Print the listing below exactly, leaving nothing out.

| SOURCE DATA |

%%

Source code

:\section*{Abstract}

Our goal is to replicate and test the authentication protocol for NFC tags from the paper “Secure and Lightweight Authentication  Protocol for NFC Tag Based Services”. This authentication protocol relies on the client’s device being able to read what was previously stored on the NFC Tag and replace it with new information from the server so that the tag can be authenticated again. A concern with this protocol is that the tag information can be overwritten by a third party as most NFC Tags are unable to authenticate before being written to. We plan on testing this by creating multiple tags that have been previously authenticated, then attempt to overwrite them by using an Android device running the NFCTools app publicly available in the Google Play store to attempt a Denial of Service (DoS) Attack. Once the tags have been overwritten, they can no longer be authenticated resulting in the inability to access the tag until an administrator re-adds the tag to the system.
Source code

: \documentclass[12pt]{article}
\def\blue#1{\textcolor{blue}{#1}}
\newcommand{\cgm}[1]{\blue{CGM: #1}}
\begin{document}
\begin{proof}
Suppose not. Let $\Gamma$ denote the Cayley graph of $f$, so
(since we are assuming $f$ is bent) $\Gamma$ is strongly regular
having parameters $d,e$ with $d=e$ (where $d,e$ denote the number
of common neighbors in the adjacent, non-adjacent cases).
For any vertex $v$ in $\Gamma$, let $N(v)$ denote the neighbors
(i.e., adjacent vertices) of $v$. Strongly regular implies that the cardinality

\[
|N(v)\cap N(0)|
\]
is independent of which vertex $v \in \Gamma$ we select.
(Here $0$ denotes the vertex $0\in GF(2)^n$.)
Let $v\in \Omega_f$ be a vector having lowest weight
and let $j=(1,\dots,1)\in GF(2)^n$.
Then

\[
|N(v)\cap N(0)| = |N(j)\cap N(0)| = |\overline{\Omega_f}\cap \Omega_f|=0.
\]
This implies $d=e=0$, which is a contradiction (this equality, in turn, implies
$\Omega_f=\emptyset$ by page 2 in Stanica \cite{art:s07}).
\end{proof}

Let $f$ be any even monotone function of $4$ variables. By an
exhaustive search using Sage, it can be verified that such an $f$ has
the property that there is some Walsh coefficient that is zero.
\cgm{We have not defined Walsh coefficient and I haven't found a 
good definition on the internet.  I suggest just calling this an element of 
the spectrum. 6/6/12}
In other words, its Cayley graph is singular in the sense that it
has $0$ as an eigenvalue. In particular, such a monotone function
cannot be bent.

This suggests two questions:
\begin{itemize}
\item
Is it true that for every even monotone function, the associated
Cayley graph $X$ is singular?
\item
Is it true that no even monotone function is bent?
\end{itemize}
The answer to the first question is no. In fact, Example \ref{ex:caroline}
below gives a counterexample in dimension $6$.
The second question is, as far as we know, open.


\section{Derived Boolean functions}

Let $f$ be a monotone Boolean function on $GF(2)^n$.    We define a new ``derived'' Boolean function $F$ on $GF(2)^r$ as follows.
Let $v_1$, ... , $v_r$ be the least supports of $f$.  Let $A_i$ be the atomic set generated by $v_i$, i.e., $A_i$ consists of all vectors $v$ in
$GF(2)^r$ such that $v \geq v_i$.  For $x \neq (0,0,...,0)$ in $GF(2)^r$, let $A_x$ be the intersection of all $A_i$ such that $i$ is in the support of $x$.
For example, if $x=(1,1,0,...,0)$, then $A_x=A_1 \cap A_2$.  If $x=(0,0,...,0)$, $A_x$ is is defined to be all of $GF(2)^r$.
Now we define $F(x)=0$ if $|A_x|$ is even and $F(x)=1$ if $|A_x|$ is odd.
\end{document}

%%

| PROBLEM SOLUTION |
Source code

:\section*{Abstract}

Our goal is to replicate and test the authentication protocol for NFC tags from the paper “Secure and Lightweight Authentication  Protocol for NFC Tag Based Services”. This authentication protocol relies on the client’s device being able to read what was previously stored on the NFC Tag and replace it with new information from the server so that the tag can be authenticated again. A concern with this protocol is that the tag information can be overwritten by a third party as most NFC Tags are unable to authenticate before being written to. We plan on testing this by creating multiple tags that have been previously authenticated, then attempt to overwrite them by using an Android device running the NFCTools app publicly available in the Google Play store to attempt a Denial of Service (DoS) Attack. Once the tags have been overwritten, they can no longer be authenticated resulting in the inability to access the tag until an administrator re-adds the tag to the system.
Source code

: \documentclass[12pt]{article}
\def\blue#1{\textcolor{blue}{#1}}
\newcommand{\cgm}[1]{\blue{CGM: #1}}
\begin{document}
\begin{proof}
Suppose not. Let $\Gamma$ denote the Cayley graph of $f$, so
(since we are assuming $f$ is bent) $\Gamma$ is strongly regular
having parameters $d,e$ with $d=e$ (where $d,e$ denote the number
of common neighbors in the adjacent, non-adjacent cases).
For any vertex $v$ in $\Gamma$, let $N(v)$ denote the neighbors
(i.e., adjacent vertices) of $v$. Strongly regular implies that the cardinality

\[
|N(v)\cap N(0)|
\]
is independent of which vertex $v \in \Gamma$ we select.
(Here $0$ denotes the vertex $0\in GF(2)^n$.)
Let $v\in \Omega_f$ be a vector having lowest weight
and let $j=(1,\dots,1)\in GF(2)^n$.
Then

\[
|N(v)\cap N(0)| = |N(j)\cap N(0)| = |\overline{\Omega_f}\cap \Omega_f|=0.
\]
This implies $d=e=0$, which is a contradiction (this equality, in turn, implies
$\Omega_f=\emptyset$ by page 2 in Stanica \cite{art:s07}).
\end{proof}

Let $f$ be any even monotone function of $4$ variables. By an
exhaustive search using Sage, it can be verified that such an $f$ has
the property that there is some Walsh coefficient that is zero.
\cgm{We have not defined Walsh coefficient and I haven't found a 
good definition on the internet.  I suggest just calling this an element of 
the spectrum. 6/6/12}
In other words, its Cayley graph is singular in the sense that it
has $0$ as an eigenvalue. In particular, such a monotone function
cannot be bent.

This suggests two questions:
\begin{itemize}
\item
Is it true that for every even monotone function, the associated
Cayley graph $X$ is singular?
\item
Is it true that no even monotone function is bent?
\end{itemize}
The answer to the first question is no. In fact, Example \ref{ex:caroline}
below gives a counterexample in dimension $6$.
The second question is, as far as we know, open.


\section{Derived Boolean functions}

Let $f$ be a monotone Boolean function on $GF(2)^n$.    We define a new ``derived'' Boolean function $F$ on $GF(2)^r$ as follows.
Let $v_1$, ... , $v_r$ be the least supports of $f$.  Let $A_i$ be the atomic set generated by $v_i$, i.e., $A_i$ consists of all vectors $v$ in
$GF(2)^r$ such that $v \geq v_i$.  For $x \neq (0,0,...,0)$ in $GF(2)^r$, let $A_x$ be the intersection of all $A_i$ such that $i$ is in the support of $x$.
For example, if $x=(1,1,0,...,0)$, then $A_x=A_1 \cap A_2$.  If $x=(0,0,...,0)$, $A_x$ is is defined to be all of $GF(2)^r$.
Now we define $F(x)=0$ if $|A_x|$ is even and $F(x)=1$ if $|A_x|$ is odd.
\end{document}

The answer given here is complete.